Real-time Analytics with Presto and Apache Pinot — Part II

Xiang Fu
Apache Pinot Developer Blog
2 min readFeb 2, 2021

This blog post is the second part of a two-part series on using Presto with Apache Pinot. You can find the first part here on how analytics systems make trade-offs for latency and flexibility.

Achieve the best of both: Presto Pinot Connector

Continuing from the first part of this series, we’re now going to focus on a Presto Pinot Connector. The diagram below shows the latency versus flexibility tradeoff between Presto and Pinot.

Latency vs. Flexibility vs. Throughput

In Presto, users are getting excellent flexibility: Full-SQL support, ability to do multi-way JOINs. However, it may take seconds to minutes for a query to return from the latency perspective, depending on the data volume.

On the other side of the world, Pinot users can store from raw data to pre-joined/pre-aggregated, even pre-cubed data along with advanced index technologies to speed up queries. Pinot query engine optimizes for those analytical query patterns, like aggregations/group-by. Pinot gives the flexibility of slicing and dicing while maintaining a low query latency. However, Pinot isn’t flexible enough due to the lack of full SQL support.
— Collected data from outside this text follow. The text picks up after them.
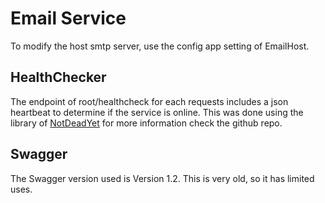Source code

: # Email Service

To modify the host smtp server, use the config app setting of EmailHost.

## HealthChecker

The endpoint of root/healthcheck for each requests includes a json heartbeat to determine if the service is online. This was done using the library of [NotDeadYet](https://github.com/uglybugger/NotDeadYet) for more information check the github repo.


## Swagger

The Swagger version used is Version 1.2. This is very old, so it has limited uses.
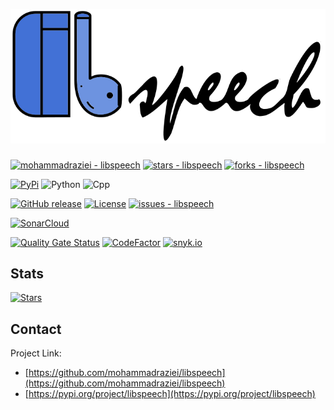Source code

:<p align="center">
  <a href="https://github.com/mohammadraziei/libspeech">
    <img src="https://raw.githubusercontent.com/MohammadRaziei/libspeech/refs/heads/master/docs/logo/libspeech-logo-pods.svg" alt="Logo">
  </a>
  <h3 align="center">

[//]: # (    Fastest domain extractor library written in C++ with python binding.)
  </h3>
  <h4 align="center">

[//]: # (    First and complete library for parsing url in C++ and Python and Command Line)
  </h4>
</p>

[![mohammadraziei - libspeech](https://img.shields.io/static/v1?label=mohammadraziei&message=libspeech&color=white&logo=github)](https://github.com/mohammadraziei/libspeech "Go to GitHub repo")
[![stars - libspeech](https://img.shields.io/github/stars/mohammadraziei/libspeech?style=social)](https://github.com/mohammadraziei/libspeech)
[![forks - libspeech](https://img.shields.io/github/forks/mohammadraziei/libspeech?style=social)](https://github.com/mohammadraziei/libspeech)

[![PyPi](https://img.shields.io/pypi/v/libspeech.svg)](https://pypi.org/project/libspeech/)
![Python](https://img.shields.io/badge/Python-3.8%20%7C%203.9%20%7C%203.10%20%7C%203.11-blue)
![Cpp](https://img.shields.io/badge/C++-17-blue)


[![GitHub release](https://img.shields.io/github/release/mohammadraziei/libspeech?include_prereleases=&sort=semver&color=purple)](https://github.com/mohammadraziei/libspeech/releases/)
[![License](https://img.shields.io/badge/License-MIT-purple)](#license)
[![issues - libspeech](https://img.shields.io/github/issues/mohammadraziei/libspeech)](https://github.com/mohammadraziei/libspeech/issues)


[![SonarCloud](https://sonarcloud.io/images/project_badges/sonarcloud-white.svg)](https://sonarcloud.io/summary/new_code?id=MohammadRaziei_libspeech)

[![Quality Gate Status](https://sonarcloud.io/api/project_badges/measure?project=MohammadRaziei_libspeech&metric=alert_status)](https://sonarcloud.io/summary/new_code?id=MohammadRaziei_libspeech)
[![CodeFactor](https://www.codefactor.io/repository/github/mohammadraziei/libspeech/badge/master)](https://www.codefactor.io/repository/github/mohammadraziei/libspeech/overview/master)
[![snyk.io](https://snyk.io/advisor/python/libspeech/badge.svg)](https://snyk.io/advisor/python/libspeech)

[//]: # ([![View site - GH Pages]&#40;https://img.shields.io/badge/View_site-GH_Pages-2ea44f?style=for-the-badge&#41;]&#40;https://mohammadraziei.github.io/libspeech/&#41;)



## Stats
[![Stars](https://starchart.cc/mohammadraziei/libspeech.svg?variant=adaptive)](https://starchart.cc/mohammadraziei/libspeech)

## Contact

<!-- Gal Ben David - gal@intsights.com -->

Project Link:
- [https://github.com/mohammadraziei/libspeech](https://github.com/mohammadraziei/libspeech)
- [https://pypi.org/project/libspeech](https://pypi.org/project/libspeech)



[license-shield]: https://img.shields.io/github/license/othneildrew/Best-README-Template.svg?style=flat-square

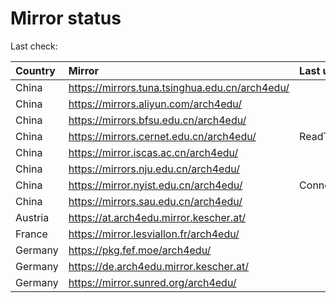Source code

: <script src="./time.js"></script>
# Mirror status
Last check: <script type="text/javascript">localize(1747200298.2458854);</script>

|Country|Mirror|Last update|
|:------|:-----|:----------|
|China|https://mirrors.tuna.tsinghua.edu.cn/arch4edu/|<script type="text/javascript">localize(1747161974);</script>|
|China|https://mirrors.aliyun.com/arch4edu/|<script type="text/javascript">localize(1747161974);</script>|
|China|https://mirrors.bfsu.edu.cn/arch4edu/|<script type="text/javascript">localize(1747161974);</script>|
|China|https://mirrors.cernet.edu.cn/arch4edu/|ReadTimeout|
|China|https://mirror.iscas.ac.cn/arch4edu/|<script type="text/javascript">localize(1747161974);</script>|
|China|https://mirrors.nju.edu.cn/arch4edu/|<script type="text/javascript">localize(1747118815);</script>|
|China|https://mirror.nyist.edu.cn/arch4edu/|ConnectionError|
|China|https://mirrors.sau.edu.cn/arch4edu/|<script type="text/javascript">localize(1731653531);</script>|
|Austria|https://at.arch4edu.mirror.kescher.at/|<script type="text/javascript">localize(1747161974);</script>|
|France|https://mirror.lesviallon.fr/arch4edu/|<script type="text/javascript">localize(1747161974);</script>|
|Germany|https://pkg.fef.moe/arch4edu/|<script type="text/javascript">localize(1747161974);</script>|
|Germany|https://de.arch4edu.mirror.kescher.at/|<script type="text/javascript">localize(1747161974);</script>|
|Germany|https://mirror.sunred.org/arch4edu/|<script type="text/javascript">localize(1747161974);</script>|

<script src="./tablefilter/tablefilter.js"></script>
<script src="./table.js"></script>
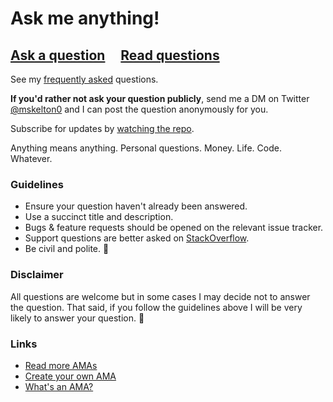 # Ask me anything!

## [Ask a question](https://github.com/mskelton/ama/issues/new) &nbsp;&nbsp;&nbsp; [Read questions](https://github.com/mskelton/ama/issues?q=is%3Aclosed+-label%3Aduplicate+-label%3Ainvalid)

See my [frequently asked](https://github.com/mskelton/ama/issues?utf8=%E2%9C%93&q=label%3A%22frequently+asked%22) questions.

**If you'd rather not ask your question publicly**, send me a DM on Twitter [@mskelton0](https://twitter.com/mskelton0) and I can post the question anonymously for you.

Subscribe for updates by [watching the repo](https://github.com/mskelton/ama/subscription).

Anything means anything. Personal questions. Money. Life. Code. Whatever.

### Guidelines

- Ensure your question haven't already been answered.
- Use a succinct title and description.
- Bugs & feature requests should be opened on the relevant issue tracker.
- Support questions are better asked on [StackOverflow](https://stackoverflow.com).
- Be civil and polite. 🙂

### Disclaimer

All questions are welcome but in some cases I may decide not to answer the question. That said, if you follow the guidelines above I will be very likely to answer your question. 🙂

### Links

- [Read more AMAs](https://github.com/sindresorhus/amas)
- [Create your own AMA](https://github.com/mskelton/ama/fork)
- [What's an AMA?](https://en.wikipedia.org/wiki/Reddit#IAmA_and_AMA)
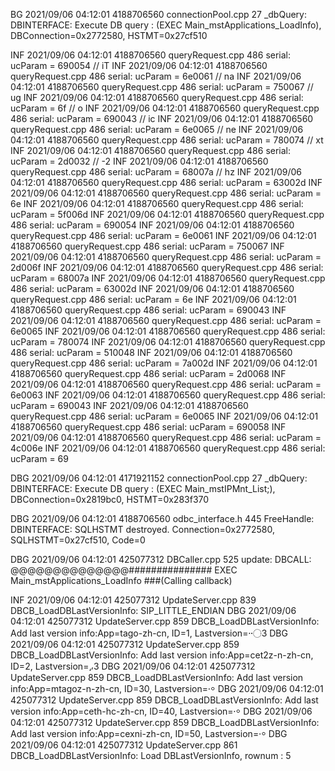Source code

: BG 2021/09/06 04:12:01 4188706560   connectionPool.cpp   27             _dbQuery: DBINTERFACE: Execute DB query : (EXEC Main_mstApplications_LoadInfo), DBConnection=0x2772580, HSTMT=0x27cf510

INF 2021/09/06 04:12:01 4188706560     queryRequest.cpp  486               serial: ucParam = 690054				// iT
INF 2021/09/06 04:12:01 4188706560     queryRequest.cpp  486               serial: ucParam = 6e0061				// na
INF 2021/09/06 04:12:01 4188706560     queryRequest.cpp  486               serial: ucParam = 750067				// ug
INF 2021/09/06 04:12:01 4188706560     queryRequest.cpp  486               serial: ucParam = 6f					// o
INF 2021/09/06 04:12:01 4188706560     queryRequest.cpp  486               serial: ucParam = 690043				// ic
INF 2021/09/06 04:12:01 4188706560     queryRequest.cpp  486               serial: ucParam = 6e0065				// ne
INF 2021/09/06 04:12:01 4188706560     queryRequest.cpp  486               serial: ucParam = 780074				// xt
INF 2021/09/06 04:12:01 4188706560     queryRequest.cpp  486               serial: ucParam = 2d0032				// -2
INF 2021/09/06 04:12:01 4188706560     queryRequest.cpp  486               serial: ucParam = 68007a				// hz
INF 2021/09/06 04:12:01 4188706560     queryRequest.cpp  486               serial: ucParam = 63002d
INF 2021/09/06 04:12:01 4188706560     queryRequest.cpp  486               serial: ucParam = 6e
INF 2021/09/06 04:12:01 4188706560     queryRequest.cpp  486               serial: ucParam = 5f006d
INF 2021/09/06 04:12:01 4188706560     queryRequest.cpp  486               serial: ucParam = 690054
INF 2021/09/06 04:12:01 4188706560     queryRequest.cpp  486               serial: ucParam = 6e0061
INF 2021/09/06 04:12:01 4188706560     queryRequest.cpp  486               serial: ucParam = 750067
INF 2021/09/06 04:12:01 4188706560     queryRequest.cpp  486               serial: ucParam = 2d006f
INF 2021/09/06 04:12:01 4188706560     queryRequest.cpp  486               serial: ucParam = 68007a
INF 2021/09/06 04:12:01 4188706560     queryRequest.cpp  486               serial: ucParam = 63002d
INF 2021/09/06 04:12:01 4188706560     queryRequest.cpp  486               serial: ucParam = 6e
INF 2021/09/06 04:12:01 4188706560     queryRequest.cpp  486               serial: ucParam = 690043
INF 2021/09/06 04:12:01 4188706560     queryRequest.cpp  486               serial: ucParam = 6e0065
INF 2021/09/06 04:12:01 4188706560     queryRequest.cpp  486               serial: ucParam = 780074
INF 2021/09/06 04:12:01 4188706560     queryRequest.cpp  486               serial: ucParam = 510048
INF 2021/09/06 04:12:01 4188706560     queryRequest.cpp  486               serial: ucParam = 7a002d
INF 2021/09/06 04:12:01 4188706560     queryRequest.cpp  486               serial: ucParam = 2d0068
INF 2021/09/06 04:12:01 4188706560     queryRequest.cpp  486               serial: ucParam = 6e0063
INF 2021/09/06 04:12:01 4188706560     queryRequest.cpp  486               serial: ucParam = 690043
INF 2021/09/06 04:12:01 4188706560     queryRequest.cpp  486               serial: ucParam = 6e0065
INF 2021/09/06 04:12:01 4188706560     queryRequest.cpp  486               serial: ucParam = 690058
INF 2021/09/06 04:12:01 4188706560     queryRequest.cpp  486               serial: ucParam = 4c006e
INF 2021/09/06 04:12:01 4188706560     queryRequest.cpp  486               serial: ucParam = 69

DBG 2021/09/06 04:12:01 4171921152   connectionPool.cpp   27             _dbQuery: DBINTERFACE: Execute DB query : (EXEC Main_mstIPMnt_List;), DBConnection=0x2819bc0, HSTMT=0x283f370

DBG 2021/09/06 04:12:01 4188706560     odbc_interface.h  445           FreeHandle: DBINTERFACE: SQLHSTMT destroyed. Connection=0x2772580, SQLHSTMT=0x27cf510, Code=0

DBG 2021/09/06 04:12:01 425077312         DBCaller.cpp  525               update: DBCALL: @@@@@@@@@@@@@@############### EXEC Main_mstApplications_LoadInfo ###(Calling callback)

INF 2021/09/06 04:12:01 425077312     UpdateServer.cpp  839 DBCB_LoadDBLastVersionInfo: SIP_LITTLE_ENDIAN
DBG 2021/09/06 04:12:01 425077312     UpdateServer.cpp  859 DBCB_LoadDBLastVersionInfo: Add last version info:App=tago-zh-cn, ID=1, Lastversion=⸱〮3
DBG 2021/09/06 04:12:01 425077312     UpdateServer.cpp  859 DBCB_LoadDBLastVersionInfo: Add last version info:App=cet2z-n-zh-cn, ID=2, Lastversion=⸲⸴3
DBG 2021/09/06 04:12:01 425077312     UpdateServer.cpp  859 DBCB_LoadDBLastVersionInfo: Add last version info:App=mtagoz-n-zh-cn, ID=30, Lastversion=⸱⸰
DBG 2021/09/06 04:12:01 425077312     UpdateServer.cpp  859 DBCB_LoadDBLastVersionInfo: Add last version info:App=ceth-hc-zh-cn, ID=40, Lastversion=⸱⸰
DBG 2021/09/06 04:12:01 425077312     UpdateServer.cpp  859 DBCB_LoadDBLastVersionInfo: Add last version info:App=cexni-zh-cn, ID=50, Lastversion=⸱⸰
DBG 2021/09/06 04:12:01 425077312     UpdateServer.cpp  861 DBCB_LoadDBLastVersionInfo: Load DBLastVersionInfo, rownum : 5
The needs to accelerate Presto query speed and support more functionality for Pinot users are a perfect match. This is the primary motivation for the birth of the Presto Pinot connector. This complete system covers the ENTIRE landscape of analytics, and we can leverage the best part of Presto and Pinot. This new solution enables Uber’s operations teams with basic SQL knowledge to build dashboards for quick analysis and report aggregated data without spending extra time working with engineers on data modeling or building data pipelines, leading to efficiency gains and resource savings across the company.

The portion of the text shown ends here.